● **Collected data entries**
※

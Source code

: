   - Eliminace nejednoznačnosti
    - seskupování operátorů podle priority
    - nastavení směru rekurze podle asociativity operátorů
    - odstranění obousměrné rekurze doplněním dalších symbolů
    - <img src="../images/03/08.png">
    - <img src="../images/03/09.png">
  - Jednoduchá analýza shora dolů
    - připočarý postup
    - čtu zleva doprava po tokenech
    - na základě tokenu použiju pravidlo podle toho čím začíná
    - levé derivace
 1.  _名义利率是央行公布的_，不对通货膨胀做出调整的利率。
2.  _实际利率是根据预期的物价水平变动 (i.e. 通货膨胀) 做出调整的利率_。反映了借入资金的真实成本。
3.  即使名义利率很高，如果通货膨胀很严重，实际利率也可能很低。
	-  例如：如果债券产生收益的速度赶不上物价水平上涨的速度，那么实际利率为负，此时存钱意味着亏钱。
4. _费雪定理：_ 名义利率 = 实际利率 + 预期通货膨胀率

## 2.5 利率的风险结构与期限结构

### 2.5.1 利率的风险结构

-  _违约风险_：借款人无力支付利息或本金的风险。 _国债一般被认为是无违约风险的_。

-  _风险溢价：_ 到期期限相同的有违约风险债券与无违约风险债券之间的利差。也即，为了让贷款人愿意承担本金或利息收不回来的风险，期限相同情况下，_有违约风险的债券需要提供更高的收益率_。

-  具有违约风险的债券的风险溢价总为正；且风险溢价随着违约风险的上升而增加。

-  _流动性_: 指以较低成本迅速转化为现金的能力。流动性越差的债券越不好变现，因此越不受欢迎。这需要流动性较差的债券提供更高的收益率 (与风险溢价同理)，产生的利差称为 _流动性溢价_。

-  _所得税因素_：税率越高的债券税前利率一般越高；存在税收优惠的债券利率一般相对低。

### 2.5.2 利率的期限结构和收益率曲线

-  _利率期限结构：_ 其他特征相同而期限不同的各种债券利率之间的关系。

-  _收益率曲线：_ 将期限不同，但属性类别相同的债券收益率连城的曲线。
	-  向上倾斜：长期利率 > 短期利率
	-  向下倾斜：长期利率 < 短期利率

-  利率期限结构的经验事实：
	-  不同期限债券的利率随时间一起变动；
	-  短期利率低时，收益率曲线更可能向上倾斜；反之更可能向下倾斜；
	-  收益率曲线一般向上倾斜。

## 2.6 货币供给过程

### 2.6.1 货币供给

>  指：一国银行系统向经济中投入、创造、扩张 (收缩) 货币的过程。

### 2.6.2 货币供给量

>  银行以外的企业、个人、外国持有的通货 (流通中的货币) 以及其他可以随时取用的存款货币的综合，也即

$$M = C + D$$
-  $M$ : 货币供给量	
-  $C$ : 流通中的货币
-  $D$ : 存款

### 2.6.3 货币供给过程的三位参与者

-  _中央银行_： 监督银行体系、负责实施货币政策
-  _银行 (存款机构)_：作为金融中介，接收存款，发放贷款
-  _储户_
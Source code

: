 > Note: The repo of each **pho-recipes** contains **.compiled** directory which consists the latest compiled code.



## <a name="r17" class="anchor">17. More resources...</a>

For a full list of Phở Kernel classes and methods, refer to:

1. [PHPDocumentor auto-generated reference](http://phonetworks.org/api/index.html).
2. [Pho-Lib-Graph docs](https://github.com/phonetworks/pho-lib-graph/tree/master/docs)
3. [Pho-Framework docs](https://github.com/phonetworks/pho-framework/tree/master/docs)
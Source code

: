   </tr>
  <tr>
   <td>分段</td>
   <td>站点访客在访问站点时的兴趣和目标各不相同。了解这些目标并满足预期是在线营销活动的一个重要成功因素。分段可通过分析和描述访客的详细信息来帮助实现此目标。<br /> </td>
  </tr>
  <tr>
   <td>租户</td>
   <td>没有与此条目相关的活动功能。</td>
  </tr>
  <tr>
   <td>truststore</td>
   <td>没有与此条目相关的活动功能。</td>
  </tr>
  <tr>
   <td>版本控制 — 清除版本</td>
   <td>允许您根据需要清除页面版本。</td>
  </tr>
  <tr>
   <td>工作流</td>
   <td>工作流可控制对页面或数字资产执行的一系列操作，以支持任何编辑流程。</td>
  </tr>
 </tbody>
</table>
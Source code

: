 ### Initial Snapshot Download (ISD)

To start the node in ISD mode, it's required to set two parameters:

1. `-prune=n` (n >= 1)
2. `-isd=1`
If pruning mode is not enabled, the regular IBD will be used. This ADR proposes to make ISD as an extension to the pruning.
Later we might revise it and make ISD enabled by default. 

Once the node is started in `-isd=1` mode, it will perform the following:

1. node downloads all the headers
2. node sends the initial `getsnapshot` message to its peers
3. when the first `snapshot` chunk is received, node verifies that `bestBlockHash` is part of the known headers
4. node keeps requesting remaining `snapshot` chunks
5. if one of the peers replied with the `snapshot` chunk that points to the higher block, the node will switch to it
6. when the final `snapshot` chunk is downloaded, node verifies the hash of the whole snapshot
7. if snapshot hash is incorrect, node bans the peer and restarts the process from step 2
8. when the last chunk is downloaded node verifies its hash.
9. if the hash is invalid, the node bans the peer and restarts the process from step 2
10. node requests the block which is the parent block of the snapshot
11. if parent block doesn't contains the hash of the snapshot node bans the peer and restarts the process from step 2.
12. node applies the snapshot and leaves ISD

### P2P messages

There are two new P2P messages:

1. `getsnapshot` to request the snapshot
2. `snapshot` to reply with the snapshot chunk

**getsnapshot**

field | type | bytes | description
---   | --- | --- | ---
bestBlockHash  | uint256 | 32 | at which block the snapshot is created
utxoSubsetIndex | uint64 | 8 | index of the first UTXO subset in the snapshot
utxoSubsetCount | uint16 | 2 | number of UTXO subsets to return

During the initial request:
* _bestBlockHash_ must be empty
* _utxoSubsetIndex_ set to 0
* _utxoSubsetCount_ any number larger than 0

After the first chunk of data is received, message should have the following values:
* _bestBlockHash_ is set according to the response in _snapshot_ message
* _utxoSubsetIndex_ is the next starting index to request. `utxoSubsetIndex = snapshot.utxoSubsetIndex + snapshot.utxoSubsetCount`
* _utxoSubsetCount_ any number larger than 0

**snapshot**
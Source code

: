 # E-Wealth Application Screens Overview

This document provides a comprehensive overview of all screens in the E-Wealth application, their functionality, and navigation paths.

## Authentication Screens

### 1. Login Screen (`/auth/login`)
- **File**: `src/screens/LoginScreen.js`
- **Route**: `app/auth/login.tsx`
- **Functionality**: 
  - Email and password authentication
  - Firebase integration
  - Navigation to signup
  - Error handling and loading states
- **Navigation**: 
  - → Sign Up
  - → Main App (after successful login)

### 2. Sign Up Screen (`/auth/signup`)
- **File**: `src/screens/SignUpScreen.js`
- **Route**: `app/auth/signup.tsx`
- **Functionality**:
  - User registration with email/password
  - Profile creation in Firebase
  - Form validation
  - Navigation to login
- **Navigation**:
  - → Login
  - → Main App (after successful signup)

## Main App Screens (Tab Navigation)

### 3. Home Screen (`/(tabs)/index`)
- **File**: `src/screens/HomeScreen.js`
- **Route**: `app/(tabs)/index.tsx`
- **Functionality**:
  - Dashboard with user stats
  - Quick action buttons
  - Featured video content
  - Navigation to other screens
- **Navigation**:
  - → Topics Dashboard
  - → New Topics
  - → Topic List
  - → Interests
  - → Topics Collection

※

● **Work request**
Considering only the data above, return the lines in which "Dashboard" occurs.

● **Answer for the task**
  - Dashboard with user stats
  - → Topics Dashboard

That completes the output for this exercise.